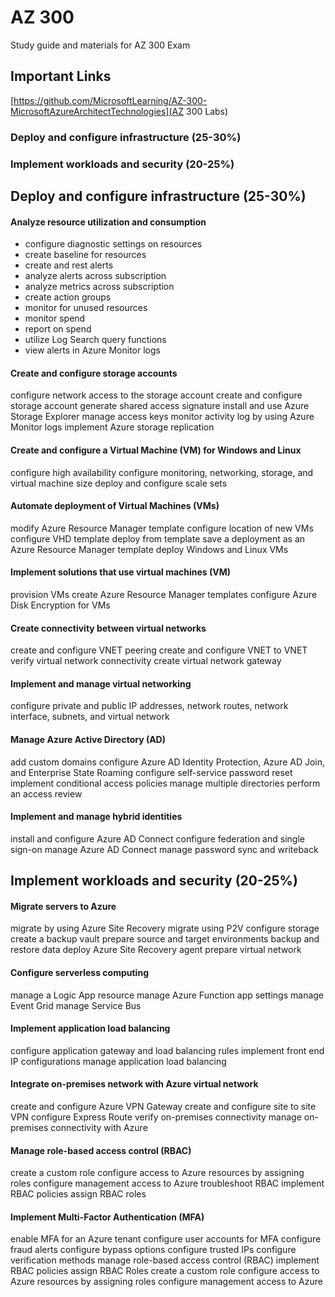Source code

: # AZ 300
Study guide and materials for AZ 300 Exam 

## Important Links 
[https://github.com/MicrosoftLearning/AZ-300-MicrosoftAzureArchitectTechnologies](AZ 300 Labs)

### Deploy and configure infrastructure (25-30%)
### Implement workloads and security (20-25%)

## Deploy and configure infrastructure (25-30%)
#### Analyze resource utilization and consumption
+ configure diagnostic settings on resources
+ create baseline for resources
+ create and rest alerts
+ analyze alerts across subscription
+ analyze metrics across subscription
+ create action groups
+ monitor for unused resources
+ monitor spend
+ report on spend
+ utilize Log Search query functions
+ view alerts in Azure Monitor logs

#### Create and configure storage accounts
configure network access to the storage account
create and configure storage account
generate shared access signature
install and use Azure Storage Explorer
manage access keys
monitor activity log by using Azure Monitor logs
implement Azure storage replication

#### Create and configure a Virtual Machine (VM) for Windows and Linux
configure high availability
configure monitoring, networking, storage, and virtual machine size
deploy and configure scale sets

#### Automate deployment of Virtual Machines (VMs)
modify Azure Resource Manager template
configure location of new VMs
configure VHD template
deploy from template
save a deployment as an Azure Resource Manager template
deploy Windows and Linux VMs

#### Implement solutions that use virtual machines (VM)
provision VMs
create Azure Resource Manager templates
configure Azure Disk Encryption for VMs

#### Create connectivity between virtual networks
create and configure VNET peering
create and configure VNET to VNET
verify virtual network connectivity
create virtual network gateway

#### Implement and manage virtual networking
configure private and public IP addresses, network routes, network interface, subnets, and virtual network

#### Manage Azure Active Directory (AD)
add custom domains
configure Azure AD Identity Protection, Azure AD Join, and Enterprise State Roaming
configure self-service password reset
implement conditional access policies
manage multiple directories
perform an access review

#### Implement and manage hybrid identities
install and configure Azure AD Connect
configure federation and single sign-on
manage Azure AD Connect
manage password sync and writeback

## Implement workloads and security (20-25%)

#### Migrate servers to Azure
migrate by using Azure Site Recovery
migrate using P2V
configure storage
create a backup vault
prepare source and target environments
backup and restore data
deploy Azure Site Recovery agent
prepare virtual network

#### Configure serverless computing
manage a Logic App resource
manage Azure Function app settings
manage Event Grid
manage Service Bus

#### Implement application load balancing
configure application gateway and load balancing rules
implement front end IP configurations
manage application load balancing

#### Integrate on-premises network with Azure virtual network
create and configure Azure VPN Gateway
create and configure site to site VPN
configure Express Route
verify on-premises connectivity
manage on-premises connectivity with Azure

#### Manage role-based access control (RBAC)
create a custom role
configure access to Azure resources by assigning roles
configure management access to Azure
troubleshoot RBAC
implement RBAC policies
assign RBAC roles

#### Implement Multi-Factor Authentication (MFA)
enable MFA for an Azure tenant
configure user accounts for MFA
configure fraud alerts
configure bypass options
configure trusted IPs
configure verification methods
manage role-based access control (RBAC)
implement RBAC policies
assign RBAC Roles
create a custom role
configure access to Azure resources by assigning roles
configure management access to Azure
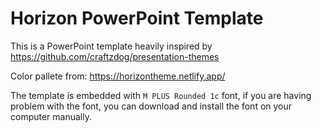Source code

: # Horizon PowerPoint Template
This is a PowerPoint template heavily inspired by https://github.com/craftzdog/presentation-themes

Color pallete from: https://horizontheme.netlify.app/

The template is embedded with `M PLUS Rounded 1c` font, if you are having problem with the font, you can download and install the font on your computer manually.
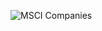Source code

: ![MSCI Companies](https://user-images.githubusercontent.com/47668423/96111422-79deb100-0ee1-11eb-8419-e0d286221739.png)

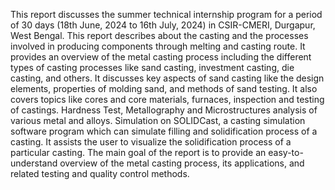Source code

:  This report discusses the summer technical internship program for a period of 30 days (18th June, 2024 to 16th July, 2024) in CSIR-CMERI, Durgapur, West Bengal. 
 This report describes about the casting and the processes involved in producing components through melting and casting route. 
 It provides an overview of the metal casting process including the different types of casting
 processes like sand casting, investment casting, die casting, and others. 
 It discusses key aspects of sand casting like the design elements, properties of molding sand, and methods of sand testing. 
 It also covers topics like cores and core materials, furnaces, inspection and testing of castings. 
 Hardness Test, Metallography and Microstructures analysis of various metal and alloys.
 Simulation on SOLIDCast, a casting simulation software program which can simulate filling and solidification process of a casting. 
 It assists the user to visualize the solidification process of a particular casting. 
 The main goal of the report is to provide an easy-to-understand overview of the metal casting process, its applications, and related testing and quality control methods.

::::::::

#### Instructions to follow:
Copy out each line of the entries where the word "processes" is found.

#### Reply to the exercise:
 This report describes about the casting and the processes involved in producing components through melting and casting route. 
 processes like sand casting, investment casting, die casting, and others. 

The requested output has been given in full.